2話「水曜日からの出来事」③-2


「すみませんでした」


 と春埼が言う。


「いや。ちょうどよかったよ」


 とケイは答えた。ただ慰めたわけではない。このリセット後の世界で、どこまで「前回と違った行動」をするのか、その線引きを考え直すべきではないかと悩んでいたところだ。マクガフィンという言葉の意味は気になるし、その相談相手として皆実未来は悪くない。好奇心が強い、一般的な高校生が知っていてもおかしくないレベルの情報を、彼女は教えてくれるかもしれない。理想でいえばセーブしたあとで質問したかったが、失敗というほどでもないだろう。
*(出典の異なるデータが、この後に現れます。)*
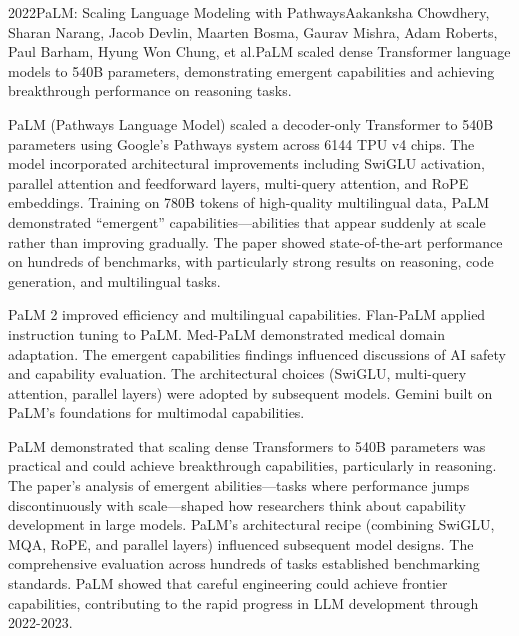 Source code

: 
\begin{papersummary}{2022}{PaLM: Scaling Language Modeling with Pathways}{Aakanksha Chowdhery, Sharan Narang, Jacob Devlin, Maarten Bosma, Gaurav Mishra, Adam Roberts, Paul Barham, Hyung Won Chung, et al.}{PaLM scaled dense Transformer language models to 540B parameters, demonstrating emergent capabilities and achieving breakthrough performance on reasoning tasks.}

PaLM (Pathways Language Model) scaled a decoder-only Transformer to 540B parameters using Google's Pathways system across 6144 TPU v4 chips. The model incorporated architectural improvements including SwiGLU activation, parallel attention and feedforward layers, multi-query attention, and RoPE embeddings. Training on 780B tokens of high-quality multilingual data, PaLM demonstrated ``emergent'' capabilities---abilities that appear suddenly at scale rather than improving gradually. The paper showed state-of-the-art performance on hundreds of benchmarks, with particularly strong results on reasoning, code generation, and multilingual tasks.

PaLM 2 improved efficiency and multilingual capabilities. Flan-PaLM applied instruction tuning to PaLM. Med-PaLM demonstrated medical domain adaptation. The emergent capabilities findings influenced discussions of AI safety and capability evaluation. The architectural choices (SwiGLU, multi-query attention, parallel layers) were adopted by subsequent models. Gemini built on PaLM's foundations for multimodal capabilities.

PaLM demonstrated that scaling dense Transformers to 540B parameters was practical and could achieve breakthrough capabilities, particularly in reasoning. The paper's analysis of emergent abilities---tasks where performance jumps discontinuously with scale---shaped how researchers think about capability development in large models. PaLM's architectural recipe (combining SwiGLU, MQA, RoPE, and parallel layers) influenced subsequent model designs. The comprehensive evaluation across hundreds of tasks established benchmarking standards. PaLM showed that careful engineering could achieve frontier capabilities, contributing to the rapid progress in LLM development through 2022-2023.

\end{papersummary}
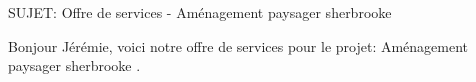 SUJET: Offre de services - Aménagement paysager sherbrooke \par Bonjour Jérémie, voici notre offre de services pour le projet: Aménagement paysager sherbrooke . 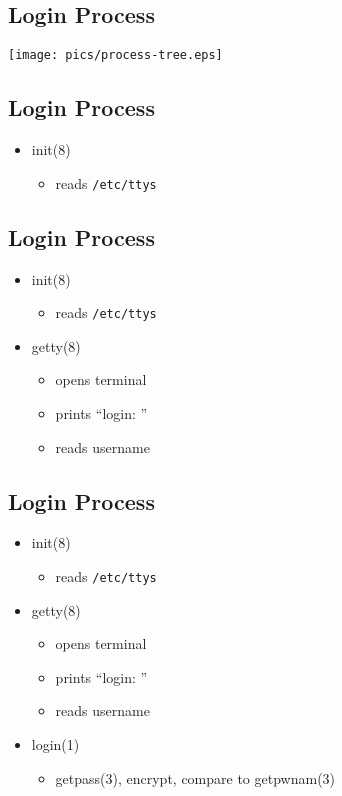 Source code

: \documentclass[xga]{xdvislides}
\begin{document}
\subsection{Login Process}
\begin{center}
\texttt{[image: pics/process-tree.eps]} \\
\end{center}



\subsection{Login Process}
\begin{itemize}
	\item init(8)
		\begin{itemize}
			\item reads {\tt /etc/ttys}
		\end{itemize}
\end{itemize}

\subsection{Login Process}
\begin{itemize}
	\item init(8)
		\begin{itemize}
			\item reads {\tt /etc/ttys}
		\end{itemize}
	\item getty(8)
		\begin{itemize}
			\item opens terminal
			\item prints ``login: ''
			\item reads username
		\end{itemize}
\end{itemize}

\subsection{Login Process}
\begin{itemize}
	\item init(8)
		\begin{itemize}
			\item reads {\tt /etc/ttys}
		\end{itemize}
	\item getty(8)
		\begin{itemize}
			\item opens terminal
			\item prints ``login: ''
			\item reads username
		\end{itemize}
	\item login(1)
		\begin{itemize}
			\item getpass(3), encrypt, compare to getpwnam(3)
		\end{itemize}
\end{itemize}
\end{document}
 昼休みだ。ケイは春埼と共に教室を出て、階段を上る。でも決して屋上には到達しない。鍵のかかったドアの手前で、いつも足を止める。

 ふたりは並んで階段に腰を下ろし、膝の上で弁当箱を広げた。ケイは携帯電話を取り出して、時間を確認する。あと一〇分ほどで、リセットから二四時間が経過する。もう一度セーブできれば、ずいぶん心理的に楽になる。

 携帯電話をポケットに戻そうとしたとき、ちょうど着信が入った。野ノ尾からだ。二度目のコールが鳴る途中で電話に出る。


「はい。浅井です」


 電話の向こうから、悲痛な声が聞こえた。


「眠れない」


 それはそうだろう。

 野ノ尾が能力で猫と意識を共有するには、自分を忘れるくらいなにも考えていない状態にならなければいけないらしい。そのためには眠るのが一番だという。一時間ごとに連絡が来ていたのだから、彼女は繰り返し短い睡眠をとっていたのかもしれない。だとすればさすがに、目が冴えてくるだろう。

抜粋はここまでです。